恰幅のよい長官はにやりと笑うと、自分の背ほどもある剣を振り回してみせた。仮設テントの拡声器からは「勇者の中の勇者」と彼をたたえる声が流れた。
54歳のデラロサ長官は、フィリピンのドゥテルテ大統領が推進する麻薬撲滅戦争を執行する立場にある。この作戦ではわずか3カ月間で3400人以上の死者が出ている。
フィリピンで面積・人口とも最大のルソン島をデラロサ長官が訪れたのは、この作戦の血なまぐさい最前線に立つ警官たちを鼓舞するために行われている視察の一環である。
「職務を遂行するよう、彼らを励まさなければならない」と長官は先月この視察を取材したロイター記者に語った。「これは戦争だ」
警察は3日、ドゥテルテ大統領氏が就任した翌日7月1日以来、麻薬撲滅戦争によって1375人が射殺されたと発表。また「捜査過程での死亡」として他に2066人が殺されていると報告している。
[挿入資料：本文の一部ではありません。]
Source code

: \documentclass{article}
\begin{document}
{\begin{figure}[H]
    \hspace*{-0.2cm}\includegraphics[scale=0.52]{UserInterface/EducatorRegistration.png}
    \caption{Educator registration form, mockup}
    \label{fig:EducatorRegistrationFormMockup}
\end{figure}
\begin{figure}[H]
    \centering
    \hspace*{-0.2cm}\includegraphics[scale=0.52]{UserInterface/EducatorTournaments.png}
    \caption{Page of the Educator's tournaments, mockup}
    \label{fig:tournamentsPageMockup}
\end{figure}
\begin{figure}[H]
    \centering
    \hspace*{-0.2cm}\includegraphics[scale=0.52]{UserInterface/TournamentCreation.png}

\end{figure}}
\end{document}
人権活動家によれば、これらの多くは自警団による殺害だという。
ロイターでは、これらの数値の正確性、そして死亡数のうちどの程度が自警団による殺害なのかを確認できなかった。
この麻薬撲滅戦争は諸外国からの怒りを買っている。だがフィリピン国内では、犯罪にうんざりした国民からの称賛を浴びており、市民団体からの批判の声も大きくない。
フィリピンでは、汚職と暴力という悪評のため、一般的に警察が軽蔑や恐怖の対象となっているが、デラロサ長官の人気は高い。
国家警察庁長官に就任してわずか2カ月だが、国内メディアはすでに彼をドゥテルテ氏の後継候補としてもてはやしている。ただし、マーティン・アンダナール大統領広報官はこれを「憶測」と断じている。